L'éclairage est ici inexistant: l'ombre bleue est une réalité physique beaucoup plus que le négatif de la lumière. C'est une tache sur le papier, ou mieux, le halo de la musique! Comment peut-on, d'ores et déjà, envisager la perspective d'une oeuvre pareille? Chacun des musiciens s'articule à l'intérieur de son propre univers; il se meut en côte à côte et en vis-à-vis. Il semble difficile en effet de faire agir un seul point de fuite dans cette construction. L'oeil se déplace du lutrin à l'un ou l'autre violoniste. Le point de vue du spectateur, qui cherche à se poser, doit suivre un mouvement incessant. C'est comme si chaque personnage, dans son organisation picturale, refusait de s'intégrer au triangle.

Il faut remarquer qu'à l'intérieur de cette oeuvre, l'oeil est sollicité par une trajectoire différente que celle tracée par le « plus près » vers le « plus loin ». Il effectue un mouvement de va-et-vient, en fer à cheval, entre la chanteuse et le violoniste arrière, en passant par celui du bas (fig. 3). Le fait que l'espace soit largement ouvert devant elle facilite l'accès à la récitaliste et lui octroie un rôle de tout premier ordre. Cette courbe ouverte a quelque chose de la symbolique féminine qui confirme aussi l'importance de la chanteuse. Le coude droit du violoniste du fond, exagérément haut, voudrait tenir lieu ici d'indicateur. En effet, à partir de la signature (marque picturale par excellence), il peut introduire vers la chanteuse le mouvement visuel qui se referme sur l'ombre, double bleu de ce personnage central.

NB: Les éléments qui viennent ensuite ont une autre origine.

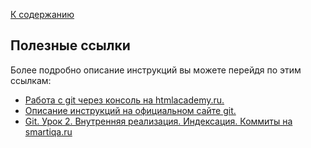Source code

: [К содержанию](./readme.md)

## Полезные ссылки  

Более подробно описание инструкций вы можете перейдя по этим ссылкам:
- [Работа с git через консоль на htmlacademy.ru.](https://htmlacademy.ru/blog/git/git-console "вперед на htmlacademy") 
- [Описание инструкций на официальном сайте git.](https://docs.github.com/ru/get-started/using-git/about-git "вперед на github") 
- [Git. Урок 2. Внутренняя реализация. Индексация. Коммиты на smartiqa.ru](https://smartiqa.ru/courses/git/lesson-2?ysclid=letzgcsnzr637555896 "вперед на smartiqa.ru") 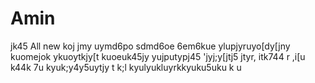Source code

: Amin
====
jk45
All new
koj
jmy
uymd6po
sdmd6oe
6em6kue
ylupjyruyo[dy[jny
kuomejok
ykuoytkjy[t
kuoeuk45jy
yujputypj45
'jyj;y[jtj5
jtyr, itk744
r ,i[u
k44k
7u
kyuk;y4y5uytjy
t
k;l kyulyukluyrkkyuku5uku
k
u
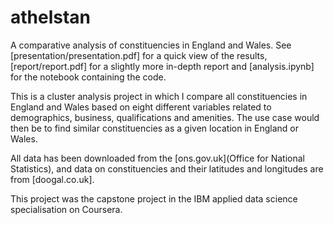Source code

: # athelstan

A comparative analysis of constituencies in England and Wales. See [presentation/presentation.pdf] for a quick view of the results, [report/report.pdf] for a slightly more in-depth report and [analysis.ipynb] for the notebook containing the code.

This is a cluster analysis project in which I compare all constituencies in England and Wales based on eight different variables related to demographics, business, qualifications and amenities. The use case would then be to find similar constituencies as a given location in England or Wales.

All data has been downloaded from the [ons.gov.uk](Office for National Statistics), and data on constituencies and their latitudes and longitudes are from [doogal.co.uk].

This project was the capstone project in the IBM applied data science specialisation on Coursera.
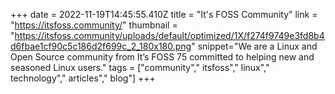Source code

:+++
date = 2022-11-19T14:45:55.410Z
title = "It's FOSS Community"
link = "https://itsfoss.community/"
thumbnail = "https://itsfoss.community/uploads/default/optimized/1X/f274f9749e3fd8b4d6fbae1cf90c5c186d2f699c_2_180x180.png"
snippet="We are a Linux and Open Source community from It’s FOSS 75 committed to helping new and seasoned Linux users."
tags = ["community"," itsfoss"," linux"," technology"," articles"," blog"]
+++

Notons que le droit à la musique ne nous gratifie pas du regard des musiciens: leur univers demeure fermé sur eux et presque inaccessible. Sur le plan de la composition, on peut prétendre que la musique est ici contrapuntique en ce sens que les mélodies sont autonomes avant d'être juxtaposées, elles sont indépendantes avant d'être reliées. De la même manière, chaque musicien est une image complète qui est ensuite placée avec les autres, en collage. Nous savons, par ailleurs, cette technique du collage fréquemment utilisée par Lillian Freiman.

Le choix des violons et de la voix, comme contenu de la représentation, prend aussi une connotation éminemment mélodique, c'est-à-dire une note à la fois. En effet, la couleur sonore de ce trio a quelque chose de linéaire. Ici, comme ailleurs dans sa production, Lillian Freiman affiche, par le choix de ses instruments, une prédilection certaine pour les cordes (violon, harpe...) et la finesse de certaines sonorités (flûte traversière, voix de femme...).

Le traitement donné aux mains de ce dessin mérite une attention particulière. Celles-ci ont toutes quelque chose de rehaussé, de mis en valeur. L'intonation est marquée par ce blanc, partagé entre les trois musiciens. Nous avons parlé de relief et de tridimensionnel. Les mains violonistes sont ici actives, vivantes et nécessaires. L'accent est mis sur le jeu, l'attitude, la position, la technique et l'interprétation. Si l'artiste avait voulu faire partager l'émotion d'une improvisation musicale, elle n'aurait pas choisi d'intensifier les mains. L'agilité, la dextérité voire la virtuosité de ces mains d'interprètes auraient cédé à l'expression des visages, à l'invention, à la surprise des sons trouvés, à la spontanéité. Le visage du violoniste du bas, s'il est rehaussé, a manifestement quelque chose de l'impassible statue.